Okwui Enwezor (born October 23, 1963 in Calabar , Nigeria ; † March 15, 2019 in Munich ) was a Nigerian curator , author and university professor . His mother tongue was Igbo . From October 2011 to June 2018 he was director of the Haus der Kunst in Munich.

life and work

Enwezor began studying political science at New Jersey City State College in 1982 after moving to New York , from which he graduated in 1987 with a bachelor's degree. His approach to art began with an interest in poetry, he performed in the Knitting Factory and wrote his first publications. In 1993, Enwezor founded the magazine NKA: Journal of Contemporary African Art , which appears three times a year, together with Salah Hassan ( Cornell University ) and Chika Okeke-Agulu ( Princeton University ) , in which they try to overcome the fixation of the international art business on the Euro-American context.

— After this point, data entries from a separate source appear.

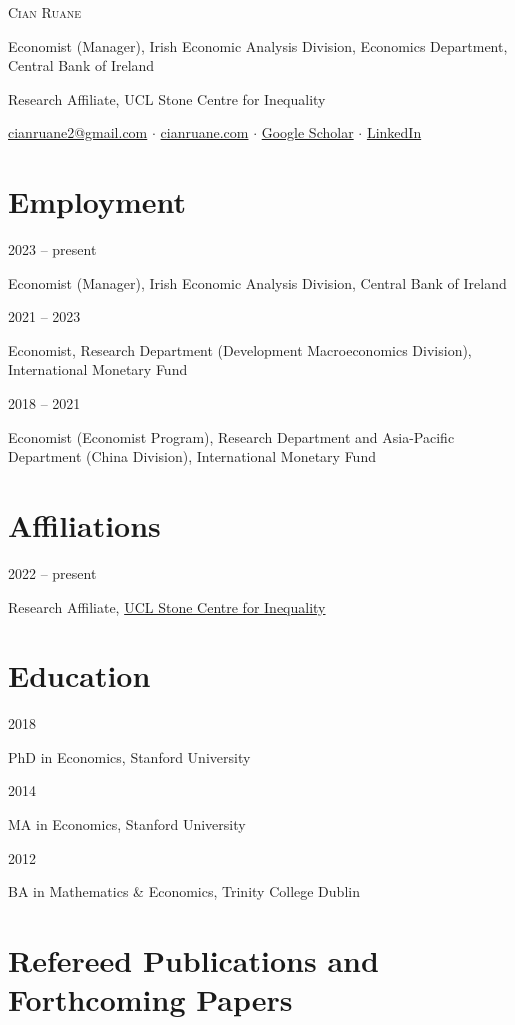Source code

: \documentclass[10pt,a4paper]{article}
\let\oldsection\section
\renewcommand{\section}{\Needspace*{5\baselineskip}\oldsection}
\newlength{\yearw}\setlength{\yearw}{2.35cm}
\newcommand{\entry}[2]{%
  \par\noindent
  \begin{minipage}[t]{\yearw}\strut\color{grey}\small #1\end{minipage}%
  \hspace{0.25cm}%
  \begin{minipage}[t]{\dimexpr\textwidth-\yearw-0.25cm\relax}\strut #2\end{minipage}%
  \par\vspace{4pt}}
\begin{document}
{\Huge\scshape Cian Ruane}\par\vspace{5pt}
{\color{grey}Economist (Manager), Irish Economic Analysis Division, Economics Department, Central Bank of Ireland\par
Research Affiliate, UCL Stone Centre for Inequality}\par\vspace{7pt}
\href{mailto:cianruane2@gmail.com}{cianruane2@gmail.com} \quad$\cdot$\quad
\href{https://www.cianruane.com}{cianruane.com} \quad$\cdot$\quad
\href{https://scholar.google.com/citations?user=1qoMaBkAAAAJ}{Google Scholar} \quad$\cdot$\quad
\href{https://www.linkedin.com/in/cian-ruane-a4b4a42b}{LinkedIn}
\par\vspace{2pt}

\section*{Employment}
\entry{2023 -- present}{Economist (Manager), Irish Economic Analysis Division, Central Bank of Ireland}
\entry{2021 -- 2023}{Economist, Research Department (Development Macroeconomics Division), International Monetary Fund}
\entry{2018 -- 2021}{Economist (Economist Program), Research Department and Asia-Pacific Department (China Division), International Monetary Fund}

\section*{Affiliations}
\entry{2022 -- present}{Research Affiliate, \href{https://www.stone-econ.org/}{UCL Stone Centre for Inequality}}

\section*{Education}
\entry{2018}{PhD in Economics, Stanford University}
\entry{2014}{MA in Economics, Stanford University}
\entry{2012}{BA in Mathematics \& Economics, Trinity College Dublin}

\section*{Refereed Publications and Forthcoming Papers}
\end{document}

Based on this entry into the art business, he became an extraordinary curator at the International Center of Photography in New York. He was Dean of Academic Affairs at the San Francisco Art Institute (2005–2009) and visiting professor at Art History University in Pittsburgh , Columbia University New York, University of Illinois Urbana-Champaign, and Umeå University in Sweden. Enwezor was a Joanne Cassulo Fellow of the Independent Study Program at the Whitney Museum of American Art in New York (2010-2011).

Enwezor has been appointed artistic director of numerous large exhibitions. 1996–97 he directed the second Johannesburg Biennale in South Africa, 1998–2002 he was artistic director of documenta 11 in Kassel , 2006 he curated the Biennale for contemporary art in Seville , and 2007–2008 the 7th Gwangju Biennale in South Korea. He was also the artistic director of Meeting Points 6, a project for performance and visual arts in eight cities ( Beirut , Amman , Damascus , Cairo , Tunis , Tangier , Brussels and Berlin ) and chief curator of La Triennale, Paris 2012. In 2011 he was curatorial Consultant to Dublin Contemporary in Ireland.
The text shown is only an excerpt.